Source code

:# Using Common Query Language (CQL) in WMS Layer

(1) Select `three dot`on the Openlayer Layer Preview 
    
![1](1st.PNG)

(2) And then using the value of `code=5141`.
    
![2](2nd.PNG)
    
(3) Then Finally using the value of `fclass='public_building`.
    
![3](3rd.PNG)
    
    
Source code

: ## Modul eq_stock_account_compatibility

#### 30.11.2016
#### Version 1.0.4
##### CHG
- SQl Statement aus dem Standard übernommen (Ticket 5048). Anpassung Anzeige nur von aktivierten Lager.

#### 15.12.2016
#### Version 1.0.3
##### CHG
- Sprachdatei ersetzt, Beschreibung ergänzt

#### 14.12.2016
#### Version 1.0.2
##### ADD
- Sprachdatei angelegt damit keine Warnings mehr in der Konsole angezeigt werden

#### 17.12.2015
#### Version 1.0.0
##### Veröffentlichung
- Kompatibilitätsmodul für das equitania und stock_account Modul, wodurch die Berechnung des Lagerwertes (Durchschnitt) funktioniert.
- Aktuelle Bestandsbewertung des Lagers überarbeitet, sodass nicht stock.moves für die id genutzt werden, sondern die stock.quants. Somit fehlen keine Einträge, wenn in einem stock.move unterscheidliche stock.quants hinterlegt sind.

_____

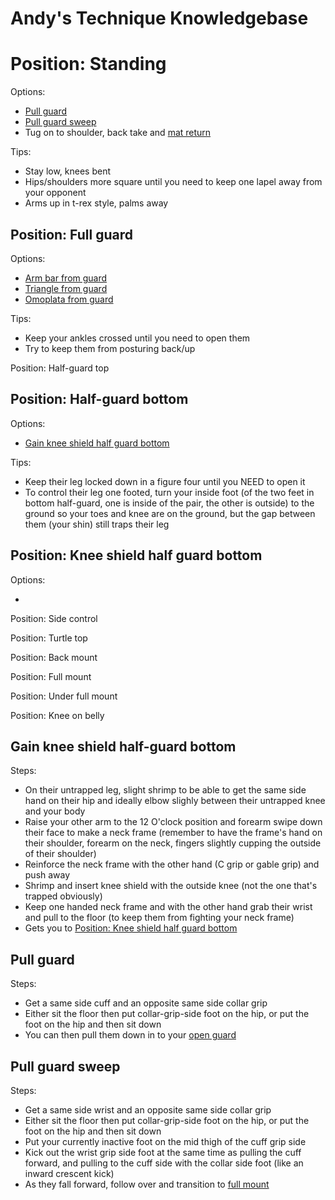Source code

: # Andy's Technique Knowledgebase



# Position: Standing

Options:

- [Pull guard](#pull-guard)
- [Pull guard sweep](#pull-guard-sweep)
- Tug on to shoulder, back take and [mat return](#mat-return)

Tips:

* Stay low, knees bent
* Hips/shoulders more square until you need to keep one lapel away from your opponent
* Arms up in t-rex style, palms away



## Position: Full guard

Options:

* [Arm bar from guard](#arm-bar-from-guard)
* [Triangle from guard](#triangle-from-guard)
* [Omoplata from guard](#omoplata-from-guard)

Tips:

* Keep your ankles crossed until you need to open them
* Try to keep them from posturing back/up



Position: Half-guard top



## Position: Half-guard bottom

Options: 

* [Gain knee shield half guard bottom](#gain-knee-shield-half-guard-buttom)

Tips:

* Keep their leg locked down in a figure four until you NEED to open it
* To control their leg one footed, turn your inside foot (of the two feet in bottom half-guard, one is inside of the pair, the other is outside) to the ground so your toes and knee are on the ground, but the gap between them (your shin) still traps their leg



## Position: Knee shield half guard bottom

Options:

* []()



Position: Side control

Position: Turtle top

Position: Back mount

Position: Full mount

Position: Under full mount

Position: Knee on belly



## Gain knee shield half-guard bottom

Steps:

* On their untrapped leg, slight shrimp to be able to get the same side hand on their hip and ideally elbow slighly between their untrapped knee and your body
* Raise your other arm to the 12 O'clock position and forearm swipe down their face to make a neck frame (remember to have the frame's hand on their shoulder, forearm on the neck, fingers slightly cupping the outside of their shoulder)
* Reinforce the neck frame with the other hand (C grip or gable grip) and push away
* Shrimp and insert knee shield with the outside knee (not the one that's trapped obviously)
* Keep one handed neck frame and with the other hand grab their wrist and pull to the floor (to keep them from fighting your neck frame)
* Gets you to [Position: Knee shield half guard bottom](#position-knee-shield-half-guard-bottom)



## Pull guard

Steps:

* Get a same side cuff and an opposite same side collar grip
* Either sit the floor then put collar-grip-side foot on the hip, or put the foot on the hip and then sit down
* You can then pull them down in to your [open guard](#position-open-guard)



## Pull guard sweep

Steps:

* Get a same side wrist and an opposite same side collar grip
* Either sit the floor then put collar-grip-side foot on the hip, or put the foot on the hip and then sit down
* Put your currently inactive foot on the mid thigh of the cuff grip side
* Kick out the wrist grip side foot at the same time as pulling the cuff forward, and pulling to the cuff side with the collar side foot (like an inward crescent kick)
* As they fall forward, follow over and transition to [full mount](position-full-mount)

_____

Exercise -
Everything above from the line with "style, palms away" to the line with "NEED to open it", both included, must be repeated exactly, and nothing outside that range.

Finished task -
* Arms up in t-rex style, palms away



## Position: Full guard

Options:

* [Arm bar from guard](#arm-bar-from-guard)
* [Triangle from guard](#triangle-from-guard)
* [Omoplata from guard](#omoplata-from-guard)

Tips:

* Keep your ankles crossed until you need to open them
* Try to keep them from posturing back/up



Position: Half-guard top



## Position: Half-guard bottom

Options: 

* [Gain knee shield half guard bottom](#gain-knee-shield-half-guard-buttom)

Tips:

* Keep their leg locked down in a figure four until you NEED to open it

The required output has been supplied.